[Task data]
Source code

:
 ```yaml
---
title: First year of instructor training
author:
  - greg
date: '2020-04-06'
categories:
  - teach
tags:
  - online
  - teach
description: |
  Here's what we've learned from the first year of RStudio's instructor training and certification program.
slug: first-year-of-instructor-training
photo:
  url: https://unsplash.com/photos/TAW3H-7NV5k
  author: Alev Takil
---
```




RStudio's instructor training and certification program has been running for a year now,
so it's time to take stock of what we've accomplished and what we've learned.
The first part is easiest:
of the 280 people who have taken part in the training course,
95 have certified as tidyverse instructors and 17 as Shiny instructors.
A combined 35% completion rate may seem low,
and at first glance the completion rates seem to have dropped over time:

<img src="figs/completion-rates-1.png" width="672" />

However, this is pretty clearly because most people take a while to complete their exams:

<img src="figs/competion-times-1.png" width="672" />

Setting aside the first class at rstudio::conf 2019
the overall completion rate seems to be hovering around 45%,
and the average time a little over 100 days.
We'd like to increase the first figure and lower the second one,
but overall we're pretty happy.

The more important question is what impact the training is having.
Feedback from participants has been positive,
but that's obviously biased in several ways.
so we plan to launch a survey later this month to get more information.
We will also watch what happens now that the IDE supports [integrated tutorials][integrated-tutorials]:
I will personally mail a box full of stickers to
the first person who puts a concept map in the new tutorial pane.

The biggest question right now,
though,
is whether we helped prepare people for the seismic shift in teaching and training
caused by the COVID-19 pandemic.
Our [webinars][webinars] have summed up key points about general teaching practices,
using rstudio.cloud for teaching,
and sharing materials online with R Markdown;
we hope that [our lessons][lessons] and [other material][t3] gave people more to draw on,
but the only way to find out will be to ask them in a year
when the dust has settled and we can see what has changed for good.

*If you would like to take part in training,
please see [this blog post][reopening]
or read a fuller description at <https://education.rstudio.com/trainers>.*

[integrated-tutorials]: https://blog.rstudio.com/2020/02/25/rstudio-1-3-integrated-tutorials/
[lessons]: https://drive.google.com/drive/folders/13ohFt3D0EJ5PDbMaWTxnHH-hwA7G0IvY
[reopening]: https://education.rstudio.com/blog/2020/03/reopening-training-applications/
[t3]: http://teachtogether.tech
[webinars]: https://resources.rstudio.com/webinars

[Task directions] Look through the material above and work out how many of its lines contain "integrated". State the number only.

[Solution to this problem] 2